Although Congress could have stated with more elegance that actions against foreign states and their instrumentalities could be litigated in federal court only to a judge sitting without a jury, we have been shown no indication that Congress intended its grant of jurisdiction over “nonjury civil action[s]” to mean anything other than a statutory denial of jury trial in these cases. See 1 J. Moore, Federal Practice f 0.66[4] at 700.179-.180 (2d ed. 1980). The parallel statute, 28 U.S.C. § 1441(d), which allows removal to federal court of actions filed against foreign sovereigns in state court, supports our interpretation of § 1330(a). Section 1441(d) allows removal, but states that “[ujpon removal the action shall be tried by the court without jury.” The clear intention of the jurisdictional revisions in the FSIA was to require trial of these actions without a jury. Although the district court held that the appellant qualifies as both an “instrumentality of a foreign state” under 28 U.S.C. § 1603(a) and a “citizen” of a foreign state under 28 U.S.C. § 1332(a)(2), we conclude that the legislative history forecloses this interpretation of § 1332(a)(2).

B.

The district court espoused a separate theory for avoiding denial of a jury trial. Although conceding that Congress eliminated diversity jurisdiction over foreign states by explicitly amending 28 U.S.C. § 1332(a)(2), the district court noted that Congress failed to amend the federal question statute, 28 U.S.C. § 1331. By failing to delete actions against foreign states from the federal question statute, it reasoned that Congress thereby allowed an alternative basis of jurisdiction in these cases, to which the right to jury trial would apply. The court concluded that this action arose under the LHWCA, thus creating federal question jurisdiction.

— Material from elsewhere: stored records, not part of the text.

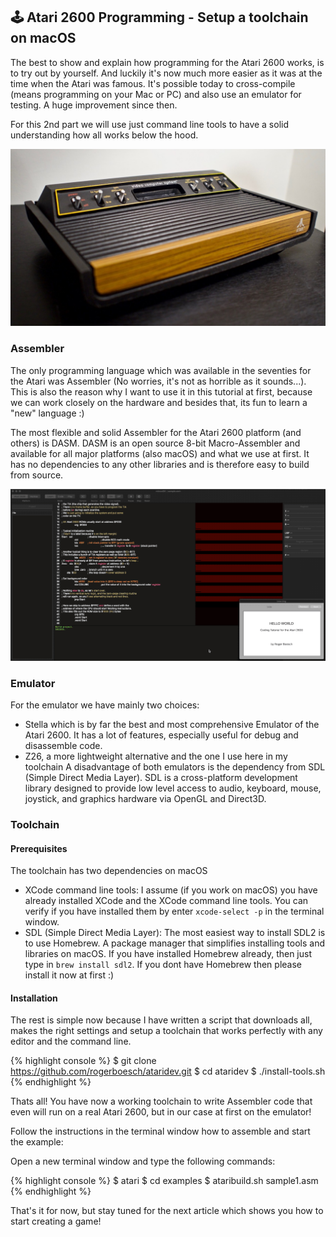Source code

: ## 🕹️ Atari 2600 Programming - Setup a toolchain on macOS

The best to show and explain how programming for the Atari 2600 works, is to try out by yourself. And luckily it's now much more easier as it was at the time when the Atari was famous. It's possible today to cross-compile (means programming on your Mac or PC) and also use an emulator for testing. A huge improvement since then.

For this 2nd part we will use just command line tools to have a solid understanding how all works below the hood.

![Atari 2600](images/atari2600.jpg)

### Assembler
The only programming language which was available in the seventies for the Atari was Assembler (No worries, it's not as horrible as it sounds...). This is also the reason why I want to use it in this tutorial at first, because we can work closely on the hardware and besides that, its fun to learn a "new" language :)

The most flexible and solid Assembler for the Atari 2600 platform (and others) is DASM. DASM is an open source 8-bit Macro-Assembler and available for all major platforms (also macOS) and what we use at first. It has no dependencies to any other libraries and is therefore easy to build from source.

![Atari 2600](images/atari-assembler.gif)

### Emulator
For the emulator we have mainly two choices:

- Stella which is by far the best and most comprehensive Emulator of the Atari 2600. It has a lot of features, especially useful for debug and disassemble code.
- Z26, a more lightweight alternative and the one I use here in my toolchain
A disadvantage of both emulators is the dependency from SDL (Simple Direct Media Layer). SDL is a cross-platform development library designed to provide low level access to audio, keyboard, mouse, joystick, and graphics hardware via OpenGL and Direct3D.


### Toolchain

#### Prerequisites

The toolchain has two dependencies on macOS

- XCode command line tools: I assume (if you work on macOS) you have already installed XCode and the XCode command line tools. You can verify if you have installed them by enter `xcode-select -p` in the terminal window.
- SDL (Simple Direct Media Layer): The most easiest way to install SDL2 is to use Homebrew. A package manager that simplifies installing tools and libraries on macOS. If you have installed Homebrew already, then just type in `brew install sdl2`. If you dont have Homebrew then please install it  now at first :)


#### Installation
The rest is simple now because I have written a script that downloads all, makes the right settings and setup a toolchain that works perfectly with any editor and the command line.

{% highlight console %}
$ git clone https://github.com/rogerboesch/ataridev.git
$ cd ataridev
$ ./install-tools.sh
{% endhighlight %}

Thats all! You have now a working toolchain to write Assembler code that even will run on a real Atari 2600, but in our case at first on the emulator!

Follow the instructions in the terminal window how to assemble and start the example:

Open a new terminal window and type the following commands: 

{% highlight console %}
$ atari
$ cd examples
$ ataribuild.sh sample1.asm
{% endhighlight %}

That's it for now, but stay tuned for the  next article which shows you how to start creating a game!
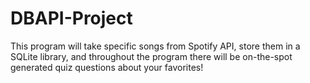 # DBAPI-Project
This program will take specific songs from Spotify API, store them in a SQLite library, and throughout the program there will be on-the-spot generated quiz questions about your favorites!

We are unable to agree with this analysis. We have recently rejected this argument in the context of the Seaman’s Wage Act, 46 U.S.C. §§ 596-97. Velidor v. L/P/G Benghazi, 653 F.2d 812 at 818 & n.9 (3d Cir. 1981) (citing Ruggiero). Although Congress did not explicitly alter § 1331, that does not end the inquiry. Appellee’s argument would allow jury trials in cases presenting federal statutory or constitutional questions against foreign states, but would not allow jury trials in actions involving the same parties that were previously cognizable under the federal diversity of citizenship statute, 28 U.S.C. § 1332. We find no justification in the legislative history for treating these types of cases differently. The House Report’s discussion of the amendment to § 1332, which formerly created diversity jurisdiction in these actions, states: “Since jurisdiction in actions

against foreign states is comprehensively treated by the new section 1330, a similar jurisdictional basis under section 1332 becomes superfluous.” H.R.Rep.No.1487 at 14, [1976] U.S.Code Cong. & Ad.News at 6613. In addition, the legislative history of the FSIA discloses a clear intention to withhold jury trial in all actions against foreign states: “As in suits against the U.S. Government, jury trials are excluded. See 28 U.S.C. [§] 2402. Actions tried by a court without jury will tend to promote a uniformity in decision where foreign governments are involved.” Id. at 13, [1976] U.S. Code Cong. & Ad.News at 6611-12; see also 1 J. Moore, Federal Practice 10.66[4] at 700.179-.180 (2d ed. 1980). We conclude, therefore, that Congress intended all actions against foreign states to be tried without a jury, and to be brought under 28 U.S.C. § 1330(a).

IV.

Our resolution of the statutory issues thus requires us to confront squarely the seventh amendment issue. The intention of Congress to withhold jury trial from actions against foreign states — an intention we believe to be clear — conflicts with whatever right a plaintiff has to be heard by a jury in these cases. If that right is protected by the seventh amendment, then the jurisdictional provisions of the FSIA must be held void as repugnant to the Constitution.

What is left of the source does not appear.